The group on Friday concluded that human-driven changes to the atmosphere added from 1.5 degrees to 3 degrees Celsius (2.7 to 5.4 Fahrenheit) to the heat wave. Without greenhouse gas emissions, the July heat wave would have had very little chance of occurring at all in France, where temperatures hit 110.5 degrees Fahrenheit outside Paris on July 25.

In a pre-industrial climate, thermometers might reach that high only once every 1,000 years.

“At all locations analyzed, the change in probability of the event is large, and in several cases it is so large that a reliable estimate cannot be established,” write the WWA authors.

The numbers out of Europe are relentless. The Netherlands and Belgium exceeded 40 degrees Celsius (104 Fahrenheit) for the first time last month, and the U.K. set a new record of 38.7 Celsius (101.7 Fahrenheit). The blistering conditions have since moved north, melting parts of Greenland at rates faster than 2012, the worst year on record.

Scientists have gained much more confidence evaluating how climate change may affect an extreme weather event over the last 15 years, although it remains a young field.
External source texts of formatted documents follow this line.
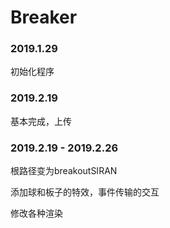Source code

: # Breaker
### 2019.1.29
初始化程序

### 2019.2.19
基本完成，上传

### 2019.2.19 - 2019.2.26
根路径变为breakoutSIRAN

添加球和板子的特效，事件传输的交互

修改各种渲染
Researchers are increasingly studying shorter-term events, such as heavy precipitation and tornadoes, said Robert Vautard, a senior scientist at France’s National Center for Scientific Research and a WWA co-author.
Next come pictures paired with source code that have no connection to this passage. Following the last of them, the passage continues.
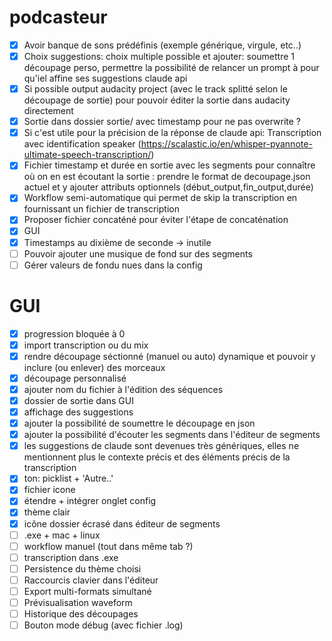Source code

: # podcasteur
- [x] Avoir banque de sons prédéfinis (exemple générique, virgule, etc..)
- [x] Choix suggestions: choix multiple possible et ajouter: soumettre 1 découpage perso, permettre la possibilité de relancer un prompt à pour qu'iel affine ses suggestions claude api
- [x] Si possible output audacity project (avec le track splitté selon le découpage de sortie) pour pouvoir éditer la sortie dans audacity directement
- [x] Sortie dans dossier sortie/ avec timestamp pour ne pas overwrite ?
- [x] Si c'est utile pour la précision de la réponse de claude api: Transcription avec identification speaker (https://scalastic.io/en/whisper-pyannote-ultimate-speech-transcription/) 
- [x] Fichier timestamp et durée en sortie avec les segments pour connaître où on en est écoutant la sortie : prendre le format de decoupage.json actuel et y ajouter attributs optionnels (début_output,fin_output,durée)
- [x] Workflow semi-automatique qui permet de skip la transcription en fournissant un fichier de transcription
- [x] Proposer fichier concaténé pour éviter l'étape de concaténation
- [x] GUI
- [x] Timestamps au dixième de seconde -> inutile
- [ ] Pouvoir ajouter une musique de fond sur des segments
- [ ] Gérer valeurs de fondu nues dans la config

# GUI
- [x] progression bloquée à 0
- [x] import transcription ou du mix
- [x] rendre découpage séctionné (manuel ou auto) dynamique et pouvoir y inclure (ou enlever) des morceaux  
- [x] découpage personnalisé
- [x] ajouter nom du fichier à l'édition des séquences
- [x] dossier de sortie dans GUI
- [x] affichage des suggestions
- [x] ajouter la possibilité de soumettre le découpage en json
- [x] ajouter la possibilité d'écouter les segments dans l'éditeur de segments
- [x] les suggestions de claude sont devenues très génériques, elles ne mentionnent plus le contexte précis et des éléments précis de la transcription
- [x] ton: picklist + 'Autre..'
- [x] fichier icone
- [x] étendre + intégrer onglet config
- [x] thème clair
- [x] icône dossier écrasé dans éditeur de segments
- [ ] .exe + mac + linux
- [ ] workflow manuel (tout dans même tab ?)
- [ ] transcription dans .exe
- [ ] Persistence du thème choisi
- [ ] Raccourcis clavier dans l'éditeur
- [ ] Export multi-formats simultané
- [ ] Prévisualisation waveform
- [ ] Historique des découpages
- [ ] Bouton mode débug (avec fichier .log)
The breakthrough came in 2004, when researchers found that climate change had made the previous year’s Western European heat wave about twice as likely to occur as it would have in a world without greenhouse gas pollution.

The 2003 heat wave killed as many as 70,000 people, including more than 15,000 in France.

The continent was better prepared this time around. Governments issued warnings, and public officials advised people how to protect themselves. France elevated the status of its Plan Canicule (Heatwave Plan) to the third highest of four levels on July 22 and helped vulnerable populations prepare for the extreme temperatures.

WWA estimates the increased frequency and intensity of extreme weather by simulating conditions on computer models, and seeing how often they occur in an electronic world that hasn’t warmed 1 degree Celsius since the middle of the 19th century. They throw out models that poorly replicate the temperature extremes.

“It makes our estimate more conservative,” said Friederike Otto, a lead WWA researcher.